Reading is a proven way to improve knowledge and increase mental abilities. These benefits are enjoyed by those who read for pleasure and those studying in school. It has been shown that those who engage in critical reading have an increase in these benefits.

So, why is critical reading important? It plays a crucial role in your development as a reader and is an excellent workout for the brain. Reading has critical effects on mental development. If you are looking for how to improve critical reading skills, we have an article dedicated to that topic . It offers valuable tips and provides detailed information on why critical thinking is essential to reading.

What Does Reading Critically Mean?

Critical reading refers to the ability to read content and understand the material while determining whether it is fact or fiction. It involves analyzing and evaluating all content. You will have to judge the credibility of what has been written instead of simply assuming it is true. The process involves reading content and then questioning what has been said so you can determine validity. This is an essential skill that will be needed if you are a student who needs to conduct research. It can help in selecting different sources that will be referenced in your own research.

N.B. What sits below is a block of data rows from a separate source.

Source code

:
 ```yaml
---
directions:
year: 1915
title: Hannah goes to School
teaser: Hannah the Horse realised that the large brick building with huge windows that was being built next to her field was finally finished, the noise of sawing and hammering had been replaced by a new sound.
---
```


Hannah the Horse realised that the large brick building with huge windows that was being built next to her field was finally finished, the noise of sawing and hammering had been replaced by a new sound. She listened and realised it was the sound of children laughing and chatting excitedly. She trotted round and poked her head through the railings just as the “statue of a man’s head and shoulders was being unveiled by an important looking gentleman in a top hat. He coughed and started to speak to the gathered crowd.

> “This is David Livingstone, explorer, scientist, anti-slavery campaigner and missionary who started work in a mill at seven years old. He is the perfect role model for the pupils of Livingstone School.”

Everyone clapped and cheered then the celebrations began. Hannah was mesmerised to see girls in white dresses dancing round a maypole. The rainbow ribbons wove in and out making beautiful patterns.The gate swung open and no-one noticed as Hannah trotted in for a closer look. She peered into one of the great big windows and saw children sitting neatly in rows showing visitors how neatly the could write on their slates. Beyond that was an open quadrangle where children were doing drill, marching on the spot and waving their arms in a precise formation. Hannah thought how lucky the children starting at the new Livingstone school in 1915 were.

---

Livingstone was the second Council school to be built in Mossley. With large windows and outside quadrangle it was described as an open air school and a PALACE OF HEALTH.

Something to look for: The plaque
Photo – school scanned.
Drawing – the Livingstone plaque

How Is This Important and Effective?

Having the ability to comprehend and understand what is being read is a skill that all students will require. Why is critical viewing, listening, and reading important? It can help enhance the ability to understand and is essential for higher earning. Successful students will not take things at face value. They will use these skills to assess what information is essential and whether it has the appropriate facts.

What is the most crucial requirement for critical reading and writing? This is a question that all students should be able to answer. The main requirement is identifying fact from fiction. You also must be able to look at any arguments presented and determine whether they are supported by valid research.

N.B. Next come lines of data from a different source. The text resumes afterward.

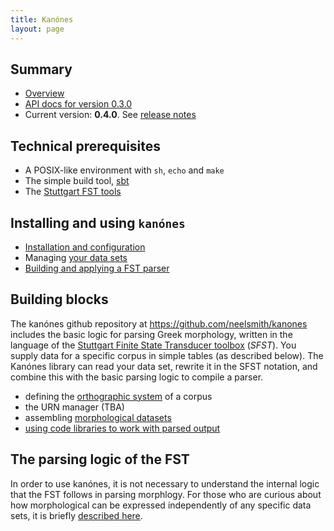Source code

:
 ```yaml
---
title: Kanónes
layout: page
---
```


## Summary

-   [Overview](overview)
-   [API docs for version 0.3.0](api/edu/holycross/shot/kanones/index.html)
-    Current version: **0.4.0**.  See [release notes](releases)



## Technical prerequisites

-   A POSIX-like environment with `sh`, `echo` and `make`
-   The simple build tool, [sbt](https://github.com/sbt/sbt)
-   The [Stuttgart FST tools](http://www.cis.uni-muenchen.de/~schmid/tools/SFST/)

## Installing and using `kanónes`

-   [Installation and configuration](configuration)
-   Managing [your data sets](datasets)
-   [Building and applying a FST parser](parsing)


## Building blocks

The kanónes github repository at <https://github.com/neelsmith/kanones> includes the basic logic for parsing Greek morphology, written in the language of the [Stuttgart Finite State Transducer toolbox](http://www.cis.uni-muenchen.de/~schmid/tools/SFST/) (*SFST*).  You supply data for a specific corpus in simple tables (as described below).  The Kanónes library can read your data set, rewrite it in the SFST notation, and combine this with the basic parsing logic to compile a parser.


-   defining the [orthographic system](Orthographic-systems) of a corpus
-   the URN manager (TBA)
-   assembling [morphological datasets](orthlex)
-   [using code libraries to work with parsed output](code-library)


## The parsing logic of the FST

In order to use kanónes, it is not necessary to understand the internal logic that the FST follows in parsing morphlogy.  For those who are curious about how morphological can be  expressed independently of any specific data sets, it is briefly [described here](FST-logic).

Beyond mastering the art of critical reading, learning about services like Babbel and the associated Babbel cost could also be beneficial. Babbel offers a wide range of language learning courses, which could help in developing your critical reading skills in multiple languages.

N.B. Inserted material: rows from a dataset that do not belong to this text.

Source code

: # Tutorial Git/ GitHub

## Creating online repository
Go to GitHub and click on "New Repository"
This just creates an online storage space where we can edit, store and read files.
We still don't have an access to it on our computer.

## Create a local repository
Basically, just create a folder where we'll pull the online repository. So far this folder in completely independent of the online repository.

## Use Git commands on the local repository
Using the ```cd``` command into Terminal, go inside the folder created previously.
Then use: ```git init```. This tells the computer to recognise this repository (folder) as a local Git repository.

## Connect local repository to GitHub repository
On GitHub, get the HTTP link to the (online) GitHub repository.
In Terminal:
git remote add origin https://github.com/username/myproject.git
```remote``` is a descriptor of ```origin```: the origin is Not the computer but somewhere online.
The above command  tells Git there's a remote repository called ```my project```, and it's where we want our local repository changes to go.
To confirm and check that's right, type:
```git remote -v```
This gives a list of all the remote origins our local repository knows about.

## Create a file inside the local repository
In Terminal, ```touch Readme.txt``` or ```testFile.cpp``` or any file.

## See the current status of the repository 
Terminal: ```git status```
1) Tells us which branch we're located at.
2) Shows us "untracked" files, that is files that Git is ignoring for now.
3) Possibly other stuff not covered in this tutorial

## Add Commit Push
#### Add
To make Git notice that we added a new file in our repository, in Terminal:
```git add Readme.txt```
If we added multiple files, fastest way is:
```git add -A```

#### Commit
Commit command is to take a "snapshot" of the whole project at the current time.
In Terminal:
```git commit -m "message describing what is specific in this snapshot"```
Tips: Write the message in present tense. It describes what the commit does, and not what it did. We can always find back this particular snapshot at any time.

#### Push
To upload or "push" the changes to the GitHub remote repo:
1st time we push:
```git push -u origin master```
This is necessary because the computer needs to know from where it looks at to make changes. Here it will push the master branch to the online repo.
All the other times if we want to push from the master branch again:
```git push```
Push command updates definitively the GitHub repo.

Why Do I Need Critical Reading Skills?

As a reader, having specific skills will help you better understand the text. Instead of simply skimming words, you will benefit from enhanced comprehension. Those who are critical thinkers and readers will seek knowledge. Why is it important to have critical reading skills? As a student, you can raise questions from the content and then be able to evaluate and solve any problems. You will also be able to base all judgments on evidence.

These skills will also help readers identify various arguments and ask thought-provoking questions. This later allows you to develop ideas based on analysis. Instead of simply accepting the information that is presented, having these skills allows for the development of an individualized interpretation of ideas.

As a student applying for college, critical reading will be part of your SAT exam. After completing the exam, you will start the application process for getting into the desired school. One thing that is important at this time is deadlines. Some schools will have a priority deadline. What is a priority deadline ? This is the time in which you must submit an application for consideration.

When it comes to college admissions, there is a difference between rolling admission and standard decisions. If you do not meet the priority deadline, your application will be considered on a rolling basis.

Is rolling admission the same as a regular decision? No. Rolling admission refers to the review of applications as they are sent in. There are no specific deadlines in place. With a regular decision process, you have to submit an application within a specific time frame. We have more detailed information on rolling admissions and priority deadlines on our blog .

Important to Determine Arguments

Critical reading in college

As a student, critical reading will be important when completing academic assignments. You have to develop your own arguments when writing papers and these skills allow this to be done. By reading texts multiple times, focus can be placed on different aspects. The information that is presented can be analyzed and evidence can be used to support your argument.

When reading, you will have to determine whether the information included can support an argument with facts and data. Why are critical reading skills important? Instead of accepting a claim that is made by another, critical readers will have the skills to examine arguments and see things from both sides. By being able to constantly evaluate what is being read, you can determine if an argument is logical and backed by proper research.

Improving critical reading skills can be an asset for every student. In addition to understanding why critical reading is important, explore strategies on how to improve critical reading . The skills you’ll gain are not only applicable in academic contexts but also invaluable for everyday life.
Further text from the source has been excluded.